Решили, что надо менять лыжи на колеса.
Итак, прощай аэродром! Прощайте обжитые землянки. Прощай, красавица-Волга! Мы улетаем на запад.
Впрочем, с Волгой мне пришлось попрощаться особо. Я вылетела и взяла курс к реке, как вдруг, на высоте триста метров забарахлил мотор моего «ЯКа». Возвращаться на аэродром? Нет, не дотяну. Самолет теряет высоту, надо где-то садиться. Это нелегкое и опасное дело – садиться вне аэродрома: посадочная скорость «ЯКа» велика, пробег длинный, тут недолго налететь на что-нибудь, угробить машину…
Волга – вот единственная площадка, пригодная для вынужденной посадки. Надеюсь, что лед еще крепок. Хорошо, что самолет на лыжах, а не на колесах.
Снижаюсь, напряженно всматриваясь в ледяное зеркало реки. Сверху оно кажется ровным и гладким, а каково на самом деле?… Сажусь в вихре снежной пыли, машина легко скользит, слегка подскакивая по волжскому льду. Так. Обошлось, вроде бы, благополучно. Вылезаю на фюзеляж, осматриваюсь. И с ужасом замечаю, что лыжи моей машины вязнут в хлюпающей кашеобразной массе битого льда. Трещина!
Я соскочила на лед. Самолет пока держится на широких лыжах, но сколько может он продержаться — вот вопрос!
К счастью, товарищи заметили с воздуха мою вынужденную посадку. Минут через десять прилетел на «У-2» военинженер Соколов. Покружился надо мной, оценил обстановку, покачал крыльями – мол, все ясно – и умчался на аэродром. А еще через некоторое время на низком левом берегу появился трактор. Вокруг заметно осевшего «ЯКа» захлопотали наши солдаты. Заведен мощный буксир, и трактор потянул самолет к берегу.

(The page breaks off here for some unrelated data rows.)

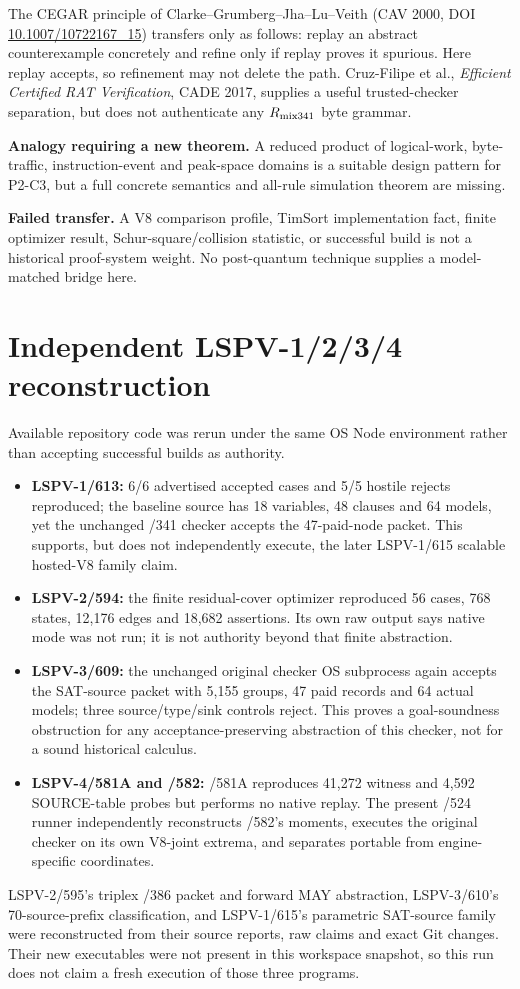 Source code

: \documentclass[11pt]{article}
\begin{document}
The CEGAR principle of Clarke--Grumberg--Jha--Lu--Veith (CAV 2000, DOI \href{https://doi.org/10.1007/10722167_15}{10.1007/10722167\_15}) transfers only as follows: replay an abstract counterexample concretely and refine only if replay proves it spurious.  Here replay accepts, so refinement may not delete the path.  Cruz-Filipe et al., \emph{Efficient Certified RAT Verification}, CADE 2017, supplies a useful trusted-checker separation, but does not authenticate any $R_{\rm mix341}$ byte grammar.

\textbf{Analogy requiring a new theorem.} A reduced product of logical-work, byte-traffic, instruction-event and peak-space domains is a suitable design pattern for P2-C3, but a full concrete semantics and all-rule simulation theorem are missing.

\textbf{Failed transfer.} A V8 comparison profile, TimSort implementation fact, finite optimizer result, Schur-square/collision statistic, or successful build is not a historical proof-system weight.  No post-quantum technique supplies a model-matched bridge here.

\section*{Independent LSPV-1/2/3/4 reconstruction}
Available repository code was rerun under the same OS Node environment rather than accepting successful builds as authority.
\begin{itemize}
\item \textbf{LSPV-1/613:} 6/6 advertised accepted cases and 5/5 hostile rejects reproduced; the baseline source has 18 variables, 48 clauses and 64 models, yet the unchanged /341 checker accepts the 47-paid-node packet.  This supports, but does not independently execute, the later LSPV-1/615 scalable hosted-V8 family claim.
\item \textbf{LSPV-2/594:} the finite residual-cover optimizer reproduced 56 cases, 768 states, 12,176 edges and 18,682 assertions.  Its own raw output says native mode was not run; it is not authority beyond that finite abstraction.
\item \textbf{LSPV-3/609:} the unchanged original checker OS subprocess again accepts the SAT-source packet with 5,155 groups, 47 paid records and 64 actual models; three source/type/sink controls reject.  This proves a goal-soundness obstruction for any acceptance-preserving abstraction of this checker, not for a sound historical calculus.
\item \textbf{LSPV-4/581A and /582:} /581A reproduces 41,272 witness and 4,592 SOURCE-table probes but performs no native replay.  The present /524 runner independently reconstructs /582's moments, executes the original checker on its own V8-joint extrema, and separates portable from engine-specific coordinates.
\end{itemize}
LSPV-2/595's triplex /386 packet and forward MAY abstraction, LSPV-3/610's 70-source-prefix classification, and LSPV-1/615's parametric SAT-source family were reconstructed from their source reports, raw claims and exact Git changes.  Their new executables were not present in this workspace snapshot, so this run does not claim a fresh execution of those three programs.
\end{document}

Мой механик Луценко был очень расстроен: ни разу до сих пор мотор не отказывал в полете. Но оказалось, что Луценко не виноват: дефект был такой, что механик никак не мог его обнаружить перед вылетом.
На следующий день я перелетела на новый аэродром, и Волга прощально сверкнула под крылом моей машины.
Воронеж
24 января 1943 года войска Воронежского фронта под командованием генерала Ф.И.Голикова перешли в наступление. 25 января над Воронежем взвился красный флаг. Развивая успех, войска фронта продвинулись на запад и вместе с войсками Брянского фронта окружили пол Касторным несколько фашистских дивизий. Наступление развивалось стремительно, и 8 февраля был освобожден Курск.
Так образовался знаменитый Курский выступ, которому было суждено стать плацдармом одного из величайших сражений Отечественной войны.
Ранней весной 1943 года наш авиаполк перебазировался под Воронеж. Аэродром был в ужасном состоянии: залит талой водой и к тому же густо минирован. Саперы разминировали узкую полосу длинной метров в двести – двести пятьдесят, и вот на эту дорожку нам приходилось сажать свои скоростные машины. Ошибешься при посадке, вылезешь за ограничительные красные флажки – наверняка нарвешься на мину.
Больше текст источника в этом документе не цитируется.